PDA

View Full Version : Fedora 10 freezing



arnott
2nd March 2009, 04:27 AM
Hi all,
My computer keeps freezing up. It seems to have gotten better after I changed (http://forums.fedoraforum.org/showthread.php?t=54240&page=91) the nvidia driver for graphics. It used to freeze when I would right click on firefox. Now it seems better.

But it again froze few minutes ago. I had to reboot. I checked files in /var/log and did not find anything. Should I be looking for something specific in any log file ?

# uname -a
Linux pinehaven 2.6.27.15-170.2.24.fc10.i686 #1 SMP Wed Feb 11 23:58:12 EST 2009 i686 athlon i386 GNU/Linux

My computer : http://h10025.www1.hp.com/ewfrf/wc/document?lc=en&cc=us&docname=c00068941&dlc=en. I have upgraded memory to 1GB.

Could it be something wrong with my harddrive ?

Thanks
Arnott

Hlingler
2nd March 2009, 04:33 AM
Desktop Environment ? I-Kandi/Compositing/Effects enabled ?? Graphics hardware and specs (OK, I see the specs - all updates applied?) ???

If you are concerned about hardware problems, there are a number of utilities to check/test. For HDDs, that would be package smartmontools, executable=smartctl.

V

arnott
2nd March 2009, 05:01 AM
Desktop environment : Gnome
I had compiz turned on the last time when it froze.
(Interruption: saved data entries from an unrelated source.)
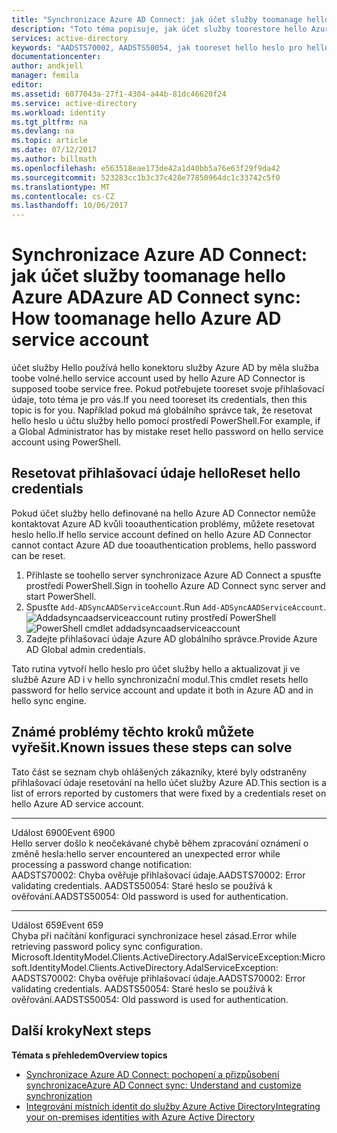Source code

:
 ```yaml
---
title: "Synchronizace Azure AD Connect: jak účet služby toomanage hello Azure AD | Microsoft Docs"
description: "Toto téma popisuje, jak účet služby toorestore hello Azure AD."
services: active-directory
keywords: "AADSTS70002, AADSTS50054, jak tooreset hello heslo pro hello synchronizace Azure AD Connect účet služby konektoru"
documentationcenter: 
author: andkjell
manager: femila
editor: 
ms.assetid: 6077043a-27f1-4304-a44b-81dc46620f24
ms.service: active-directory
ms.workload: identity
ms.tgt_pltfrm: na
ms.devlang: na
ms.topic: article
ms.date: 07/12/2017
ms.author: billmath
ms.openlocfilehash: e563518eae173de42a1d40bb5a76e63f29f9da42
ms.sourcegitcommit: 523283cc1b3c37c428e77850964dc1c33742c5f0
ms.translationtype: MT
ms.contentlocale: cs-CZ
ms.lasthandoff: 10/06/2017
---
```

# <a name="azure-ad-connect-sync-how-toomanage-hello-azure-ad-service-account"></a><span data-ttu-id="f9a25-104">Synchronizace Azure AD Connect: jak účet služby toomanage hello Azure AD</span><span class="sxs-lookup"><span data-stu-id="f9a25-104">Azure AD Connect sync: How toomanage hello Azure AD service account</span></span>
<span data-ttu-id="f9a25-105">účet služby Hello používá hello konektoru služby Azure AD by měla služba toobe volné.</span><span class="sxs-lookup"><span data-stu-id="f9a25-105">hello service account used by hello Azure AD Connector is supposed toobe service free.</span></span> <span data-ttu-id="f9a25-106">Pokud potřebujete tooreset svoje přihlašovací údaje, toto téma je pro vás.</span><span class="sxs-lookup"><span data-stu-id="f9a25-106">If you need tooreset its credentials, then this topic is for you.</span></span> <span data-ttu-id="f9a25-107">Například pokud má globálního správce tak, že resetovat hello heslo u účtu služby hello pomocí prostředí PowerShell.</span><span class="sxs-lookup"><span data-stu-id="f9a25-107">For example, if a Global Administrator has by mistake reset hello password on hello service account using PowerShell.</span></span>

## <a name="reset-hello-credentials"></a><span data-ttu-id="f9a25-108">Resetovat přihlašovací údaje hello</span><span class="sxs-lookup"><span data-stu-id="f9a25-108">Reset hello credentials</span></span>
<span data-ttu-id="f9a25-109">Pokud účet služby hello definované na hello Azure AD Connector nemůže kontaktovat Azure AD kvůli tooauthentication problémy, můžete resetovat heslo hello.</span><span class="sxs-lookup"><span data-stu-id="f9a25-109">If hello service account defined on hello Azure AD Connector cannot contact Azure AD due tooauthentication problems, hello password can be reset.</span></span>

1. <span data-ttu-id="f9a25-110">Přihlaste se toohello server synchronizace Azure AD Connect a spusťte prostředí PowerShell.</span><span class="sxs-lookup"><span data-stu-id="f9a25-110">Sign in toohello Azure AD Connect sync server and start PowerShell.</span></span>
2. <span data-ttu-id="f9a25-111">Spusťte `Add-ADSyncAADServiceAccount`.</span><span class="sxs-lookup"><span data-stu-id="f9a25-111">Run `Add-ADSyncAADServiceAccount`.</span></span>  
   <span data-ttu-id="f9a25-112">![Addadsyncaadserviceaccount rutiny prostředí PowerShell](./media/active-directory-aadconnectsync-howto-azureadaccount/addadsyncaadserviceaccount.png)</span><span class="sxs-lookup"><span data-stu-id="f9a25-112">![PowerShell cmdlet addadsyncaadserviceaccount](./media/active-directory-aadconnectsync-howto-azureadaccount/addadsyncaadserviceaccount.png)</span></span>
3. <span data-ttu-id="f9a25-113">Zadejte přihlašovací údaje Azure AD globálního správce.</span><span class="sxs-lookup"><span data-stu-id="f9a25-113">Provide Azure AD Global admin credentials.</span></span>

<span data-ttu-id="f9a25-114">Tato rutina vytvoří hello heslo pro účet služby hello a aktualizovat ji ve službě Azure AD i v hello synchronizační modul.</span><span class="sxs-lookup"><span data-stu-id="f9a25-114">This cmdlet resets hello password for hello service account and update it both in Azure AD and in hello sync engine.</span></span>

## <a name="known-issues-these-steps-can-solve"></a><span data-ttu-id="f9a25-115">Známé problémy těchto kroků můžete vyřešit.</span><span class="sxs-lookup"><span data-stu-id="f9a25-115">Known issues these steps can solve</span></span>
<span data-ttu-id="f9a25-116">Tato část se seznam chyb ohlášených zákazníky, které byly odstraněny přihlašovací údaje resetování na hello účet služby Azure AD.</span><span class="sxs-lookup"><span data-stu-id="f9a25-116">This section is a list of errors reported by customers that were fixed by a credentials reset on hello Azure AD service account.</span></span>

- - -
<span data-ttu-id="f9a25-117">Událost 6900</span><span class="sxs-lookup"><span data-stu-id="f9a25-117">Event 6900</span></span>  
<span data-ttu-id="f9a25-118">Hello server došlo k neočekávané chybě během zpracování oznámení o změně hesla:</span><span class="sxs-lookup"><span data-stu-id="f9a25-118">hello server encountered an unexpected error while processing a password change notification:</span></span>  
<span data-ttu-id="f9a25-119">AADSTS70002: Chyba ověřuje přihlašovací údaje.</span><span class="sxs-lookup"><span data-stu-id="f9a25-119">AADSTS70002: Error validating credentials.</span></span> <span data-ttu-id="f9a25-120">AADSTS50054: Staré heslo se používá k ověřování.</span><span class="sxs-lookup"><span data-stu-id="f9a25-120">AADSTS50054: Old password is used for authentication.</span></span>

- - -
<span data-ttu-id="f9a25-121">Událost 659</span><span class="sxs-lookup"><span data-stu-id="f9a25-121">Event 659</span></span>  
<span data-ttu-id="f9a25-122">Chyba při načítání konfiguraci synchronizace hesel zásad.</span><span class="sxs-lookup"><span data-stu-id="f9a25-122">Error while retrieving password policy sync configuration.</span></span> <span data-ttu-id="f9a25-123">Microsoft.IdentityModel.Clients.ActiveDirectory.AdalServiceException:</span><span class="sxs-lookup"><span data-stu-id="f9a25-123">Microsoft.IdentityModel.Clients.ActiveDirectory.AdalServiceException:</span></span>  
<span data-ttu-id="f9a25-124">AADSTS70002: Chyba ověřuje přihlašovací údaje.</span><span class="sxs-lookup"><span data-stu-id="f9a25-124">AADSTS70002: Error validating credentials.</span></span> <span data-ttu-id="f9a25-125">AADSTS50054: Staré heslo se používá k ověřování.</span><span class="sxs-lookup"><span data-stu-id="f9a25-125">AADSTS50054: Old password is used for authentication.</span></span>

## <a name="next-steps"></a><span data-ttu-id="f9a25-126">Další kroky</span><span class="sxs-lookup"><span data-stu-id="f9a25-126">Next steps</span></span>
<span data-ttu-id="f9a25-127">**Témata s přehledem**</span><span class="sxs-lookup"><span data-stu-id="f9a25-127">**Overview topics**</span></span>

* [<span data-ttu-id="f9a25-128">Synchronizace Azure AD Connect: pochopení a přizpůsobení synchronizace</span><span class="sxs-lookup"><span data-stu-id="f9a25-128">Azure AD Connect sync: Understand and customize synchronization</span></span>](active-directory-aadconnectsync-whatis.md)
* [<span data-ttu-id="f9a25-129">Integrování místních identit do služby Azure Active Directory</span><span class="sxs-lookup"><span data-stu-id="f9a25-129">Integrating your on-premises identities with Azure Active Directory</span></span>](active-directory-aadconnect.md)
I have installed all updates.

Output of 2 minute test:

smartctl -l selftest /dev/sda
smartctl version 5.38 [i386-redhat-linux-gnu] Copyright (C) 2002-8 Bruce Allen
Home page is http://smartmontools.sourceforge.net/

=== START OF READ SMART DATA SECTION ===
SMART Self-test log structure revision number 1
Num Test_Description Status Remaining LifeTime(hours) LBA_of_first_error
# 1 Short offline Completed: read failure 90% 253 263258973

what should I do ? Should I run the long test too ?

Thanks
Arnott

Hlingler
2nd March 2009, 05:05 AM
Uh-Oh!!!
SMART Self-test log structure revision number 1
Num Test_Description Status Remaining LifeTime(hours) LBA_of_first_error
# 1 Short offline Completed: read failure 90% 253 263258973
what should I do ? Should I run the long test too ?Yes, but... I would expect similar results.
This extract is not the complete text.